Question

a certain particle is sent into a uniform magnetic field, with the particles velocity vector perpendicular to the direction of the field. the figure gives the period t of the particles motion versus the inverse of the field magnitude b. the vertical axis scale is set by $t_s = 43.1$ ns, and the horizontal axis scale is set by $b_s^{-1}=6.8$ t$^{-1}$. what is the ratio m/q of the particles mass to the magnitude of its charge?

Explanation:

Step1: Recall the formula for the period of a charged - particle in a magnetic field

The period of a charged particle moving in a uniform magnetic field with its velocity perpendicular to the field is given by $T=\frac{2\pi m}{qB}$, which can be rewritten as $T = 2\pi\frac{m}{q}B^{-1}$. This is a linear equation of the form $y = mx + c$, where $y = T$, $x = B^{-1}$, and the slope $m = 2\pi\frac{m}{q}$.

Step2: Find the slope of the line from the graph

The slope of the line $m_{slope}$ in the $T - B^{-1}$ graph can be calculated using two - point formula.
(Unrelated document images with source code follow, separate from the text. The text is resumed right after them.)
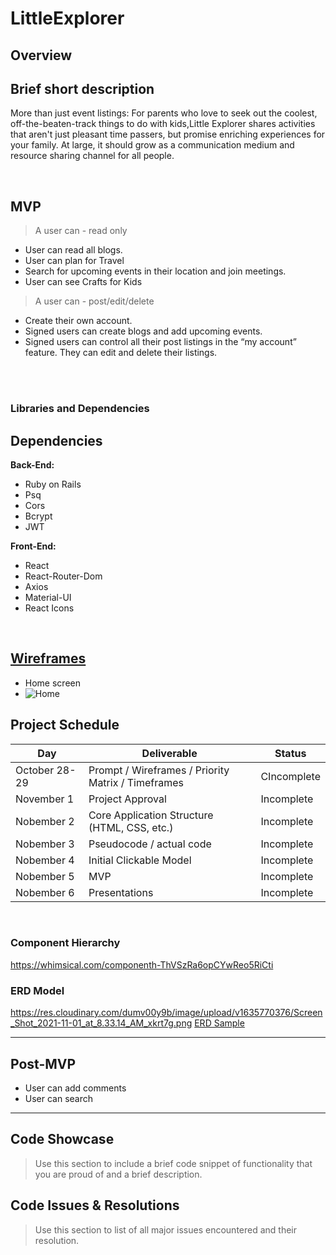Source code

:# LittleExplorer
## Overview

## Brief short description
More than just event listings: For parents who love to seek out the coolest, off-the-beaten-track things to do with kids,Little Explorer shares activities that aren't just pleasant time passers, but promise enriching experiences for your family. At large, it should grow as a communication medium and resource sharing channel for all people.

<br>

## MVP

>A user can - read only
- User can read all blogs.
- User can plan for Travel
- Search for upcoming events in their location and join meetings.
- User can see Crafts for Kids
>A user can - post/edit/delete
- Create their own account.
- Signed users can create  blogs and add upcoming events.
- Signed users can control all their post listings in the “my account” feature. They can edit and delete their listings.

<br>


<br>

### Libraries and Dependencies

## Dependencies

<b>Back-End:</b>

- Ruby on Rails
- Psq
- Cors
- Bcrypt
- JWT

<b>Front-End:</b>

- React
- React-Router-Dom
- Axios
- Material-UI
- React Icons

<br>


## [Wireframes](https://whimsical.com/littleexplorer-V29ErWZmjkLstxw1SAJR2u)
- Home screen
- ![Home](https://res.cloudinary.com/dumv00y9b/image/upload/v1635859548/Screen_Shot_2021-11-02_at_9.25.22_AM_zh2rhr.png)



## Project Schedule

| Day          | Deliverable                                        | Status     |
| ------------ | -------------------------------------------------- | ---------- |
| October 28-29 | Prompt / Wireframes / Priority Matrix / Timeframes | CIncomplete   |
| November  1  | Project Approval                                   | Incomplete   |
| Nobember 2    | Core Application Structure (HTML, CSS, etc.)       | Incomplete   |
| Nobember 3  | Pseudocode / actual code                           | Incomplete   |
| Nobember 4  | Initial Clickable Model                            | Incomplete   |
| Nobember 5  | MVP                                                | Incomplete   |
| Nobember 6  | Presentations                                      | Incomplete |



<br>



### Component Hierarchy 
https://whimsical.com/componenth-ThVSzRa6opCYwReo5RiCti

### ERD Model


https://res.cloudinary.com/dumv00y9b/image/upload/v1635770376/Screen_Shot_2021-11-01_at_8.33.14_AM_xkrt7g.png
[ERD Sample](https://res.cloudinary.com/dumv00y9b/image/upload/v1635770376/Screen_Shot_2021-11-01_at_8.33.14_AM_xkrt7g.png)
<br>

***

## Post-MVP
- User can add comments
- User can search 

***

## Code Showcase

> Use this section to include a brief code snippet of functionality that you are proud of and a brief description.

## Code Issues & Resolutions

> Use this section to list of all major issues encountered and their resolution.
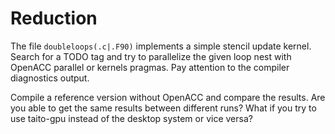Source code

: # Reduction

The file `doubleloops(.c|.F90)` implements a simple stencil update kernel. Search for a TODO tag and try to parallelize the given loop nest with OpenACC parallel or kernels pragmas. Pay attention to the compiler diagnostics output.

Compile a reference version without OpenACC and compare the results. Are you able to get the same results between different runs? What if you try to use taito-gpu instead of the desktop system or vice versa?
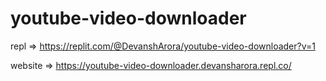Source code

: # youtube-video-downloader
 
repl => https://replit.com/@DevanshArora/youtube-video-downloader?v=1

website => https://youtube-video-downloader.devansharora.repl.co/
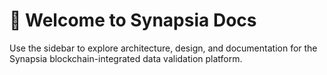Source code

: # 👋 Welcome to Synapsia Docs

Use the sidebar to explore architecture, design, and documentation for the Synapsia blockchain-integrated data validation platform.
Let's assume two points on the line: $(B_1^{-1},T_1)$ and $(B_2^{-1},T_2)$. The slope $m_{slope}=\frac{T_2 - T_1}{B_2^{-1}-B_1^{-1}}$. From the graph, we can also note that the slope of the line $T$ versus $B^{-1}$ is related to $\frac{m}{q}$ by $m_{slope}=2\pi\frac{m}{q}$.
We know that the vertical - axis scale is set by $T_s = 43.1\ ns$ and the horizontal - axis scale is set by $B_s^{-1}=6.8\ T^{-1}$.
If we consider the full range of the graph (assuming the line passes through the origin and the end - point of the visible line segment), when $B^{-1}=B_s^{-1}=6.8\ T^{-1}$, $T = T_s = 43.1\ ns$.
Since $T = 2\pi\frac{m}{q}B^{-1}$, then $\frac{m}{q}=\frac{T}{2\pi B^{-1}}$.
Substituting $T = 43.1\times10^{-9}\ s$ and $B^{-1}=6.8\ T^{-1}$ into the formula:
\[

$$\begin{align*} \frac{m}{q}&=\frac{43.1\times 10^{-9}}{2\pi\times6.8}\\ &=\frac{43.1\times 10^{-9}}{42.73}\\ &\approx1.01\times 10^{-9}\ kg/C \end{align*}$$

\]

Answer:

$1.01\times 10^{-9}\ kg/C$